Things that are rotten or breaking at their cores is a theme that seems to run through the play, from broken bags to lamps to careers. One of the characters suffers from a degenerative nerve disease and all four seem to sink further into a physical and mental funk over the play's 12 scenes. Infidelity is hinted at, but causes little ripples. Mostly, the characters simply stare up at the sky, suffering alone.

It's clear that all four hunger for human connection and to be understood, but that simply won't happen. Their language keeps them apart and even the simplest conversations become muddied non-sequiturs.

At one point Jennifer wants to thanks John for talking to her recently. "You made me feel better. And I remembered people can do that. That talking with someone can make you feel better."

To which, John replies: "What if, after you talk, the other person just stares back at you. With nothing in their heart."

Jennifer is aghast: "Are you saying that's what's happening now?"

"No," replies John.

That exchange pretty much sums up this play — funny, but more than a little maddening. Or it's just over our heads. Or maybe under it. Whatever. It's fun. Or maybe not fun, but definitely some other word.

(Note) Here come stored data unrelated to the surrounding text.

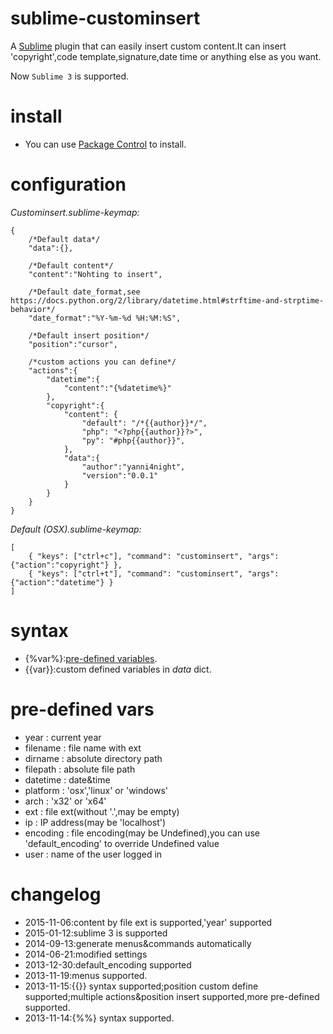 sublime-custominsert
====================

A [Sublime](http://www.sublimetext.com/) plugin that can easily insert custom content.It can insert 'copyright',code template,signature,date time or anything else as you want.

Now `Sublime 3` is supported.


install
===========

 - You can use [Package Control](https://sublime.wbond.net) to install.

configuration
===========
_Custominsert.sublime-keymap:_

    {	
    	/*Default data*/
        "data":{},
        
        /*Default content*/
        "content":"Nohting to insert",
        
        /*Default date_format,see https://docs.python.org/2/library/datetime.html#strftime-and-strptime-behavior*/
        "date_format":"%Y-%m-%d %H:%M:%S",
        
        /*Default insert position*/
        "position":"cursor",
        
        /*custom actions you can define*/
        "actions":{
        	"datetime":{
        		"content":"{%datetime%}"
        	},
        	"copyright":{
        		"content": {
                    "default": "/*{{author}}*/",
                    "php": "<?php{{author}}?>",
                    "py": "#php{{author}}",
                },
        		"data":{
        			"author":"yanni4night",
        			"version":"0.0.1"
        		}
        	}
        }
    }
    
_Default (OSX).sublime-keymap:_

	[
		{ "keys": ["ctrl+c"], "command": "custominsert", "args": {"action":"copyright"} },
		{ "keys": ["ctrl+t"], "command": "custominsert", "args": {"action":"datetime"} }
	]
	
syntax
===========
 - {%var%}:[pre-defined variables](#pre-defined-vars).
 - {{var}}:custom defined variables in _data_ dict.
 
pre-defined vars
===========
 - year : current year
 - filename : file name with ext
 - dirname : absolute directory path
 - filepath : absolute file path
 - datetime : date&time
 - platform : 'osx','linux' or 'windows'
 - arch : 'x32' or 'x64'
 - ext : file ext(without '.',may be empty)
 - ip : IP address(may be 'localhost')
 - encoding : file encoding(may be Undefined),you can use 'default_encoding' to override Undefined value
 - user : name of the user logged in
 
changelog
===========
 - 2015-11-06:content by file ext is supported,'year' supported
 - 2015-01-12:sublime 3 is supported
 - 2014-09-13:generate menus&commands automatically
 - 2014-06-21:modified settings
 - 2013-12-30:default_encoding supported
 - 2013-11-19:menus supported.
 - 2013-11-15:{{}} syntax supported;position custom define supported;multiple actions&position insert supported,more pre-defined supported.
 - 2013-11-14:{%%} syntax supported.

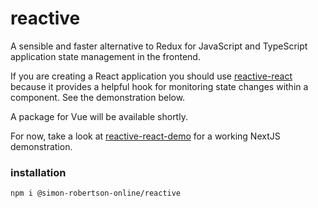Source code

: # reactive

A sensible and faster alternative to Redux for JavaScript and TypeScript application state management in the frontend.

If you are creating a React application you should use [reactive-react](https://github.com/simon-robertson-shift/reactive-react) because it provides a helpful hook for monitoring state changes within a component. See the demonstration below.

A package for Vue will be available shortly.

For now, take a look at [reactive-react-demo](https://github.com/simon-robertson-shift/reactive-react) for a working NextJS demonstration.

### installation

`npm i @simon-robertson-online/reactive`
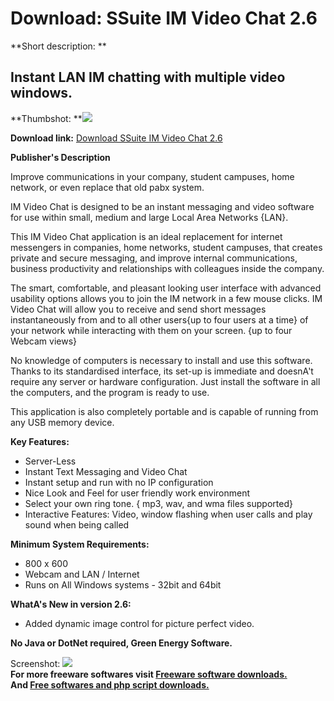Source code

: # Download: SSuite IM Video Chat 2.6

**Short description: **

## Instant LAN IM chatting with multiple video windows.

  
**Thumbshot: **![](http://www.freewarefiles.com/screenshot/ssuite_vidmssngr2_md.jpg)   
  
**Download link:** [Download SSuite IM Video Chat 2.6](http://freesoftwares.boysofts.com/SSuite-Office-IM-Video-Chat_program_60338.html)  
  

**Publisher's Description**  
  

Improve communications in your company, student campuses, home network, or
even replace that old pabx system.

IM Video Chat is designed to be an instant messaging and video software for
use within small, medium and large Local Area Networks {LAN}.

This IM Video Chat application is an ideal replacement for internet messengers
in companies, home networks, student campuses, that creates private and secure
messaging, and improve internal communications, business productivity and
relationships with colleagues inside the company.

The smart, comfortable, and pleasant looking user interface with advanced
usability options allows you to join the IM network in a few mouse clicks. IM
Video Chat will allow you to receive and send short messages instantaneously
from and to all other users{up to four users at a time} of your network while
interacting with them on your screen. {up to four Webcam views}

No knowledge of computers is necessary to install and use this software.
Thanks to its standardised interface, its set-up is immediate and doesnA't
require any server or hardware configuration. Just install the software in all
the computers, and the program is ready to use.

This application is also completely portable and is capable of running from
any USB memory device.

**Key Features:**

  * Server-Less 
  * Instant Text Messaging and Video Chat 
  * Instant setup and run with no IP configuration 
  * Nice Look and Feel for user friendly work environment 
  * Select your own ring tone. { mp3, wav, and wma files supported} 
  * Interactive Features: Video, window flashing when user calls and play sound when being called 

**Minimum System Requirements:**

  * 800 x 600 
  * Webcam and LAN / Internet 
  * Runs on All Windows systems - 32bit and 64bit 

**WhatA's New in version 2.6:**

  * Added dynamic image control for picture perfect video. 

**No Java or DotNet required, Green Energy Software.**

  
  
Screenshot: ![](http://www.freewarefiles.com/screenshot/ssuite_vidmssngr2.jpg)  
**For more freeware softwares visit [Freeware software downloads.](http://freesoftwares.boysofts.com/)**   
**And [Free softwares and php script downloads.](http://www.boysofts.com/)**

New York Daily News: "The Realistic Joneses"

It’s funny how trying to connect with neighbors, spouses, God, whomever, can lead you nowhere.

Will Eno takes that idea and runs with it in “The Realistic Joneses,” an anxious comedy that packs rueful zingers, four first-rate starry performances and — buzzkill time, kids — diminishing returns for the entire second half.

In a woodsy suburb scented by pine trees and the oblique absurdism of Samuel Beckett and Edward Albee, two married couples with the same surname get acquainted.

Bob (Tracy Letts) and Jennifer (Toni Collette) are struggling to communicate, caused or exacerbated by his rare — and maybe fatal — illness. He’s angry. She’s over caregiving.

Into their backyard come John (Michael C. Hall) and Pony Jones (Marisa Tomei), energetic new neighbors who’ve arrived uninvited but bearing wine. We eventually find out that John suffers from the same condition as Bob. In a series of short scenes, the duos re-combine and reach out for solace, intimacy, understanding and more.

Between shared monikers and maladies, there’s a funhouse-mirror effect meant to unbalance. But the fuel of the play is quirky dialogue spiked with double-speak, contradictions and non sequiturs.

Such as when rudderless Pony declares: “I feel like I should go to med school or get my hair cut or something.”

Or when John tells Jennifer that he saw her “on the phone, crying, and eating a power bar. I thought, ‘Wow, that’s one sad busy person.’ ”

Beneath the clever lines the air is thick with tension, what with talk of illness, blood, a fetid fridge, a dead squirrel — and the unknown.

Under Sam Gold’s tight direction, the cast is natural and convincing. But three-quarters of an hour into the 95-minute show, the script simply circles without deepening, darkening or clarifying.

Eno, a 2005 Pulitzer finalist for “Thom Pain (based on nothing),” has a unique voice. His dark Off-Broadway fable of family dysfunction, “The Open House,” which wrapped last month, was impressive because it got more interesting when it shifted gears midway.

But in “Realistic Joneses,” his Broadway debut, the engine remains stuck in second. Keeping up with these Joneses quickly loses its appeal.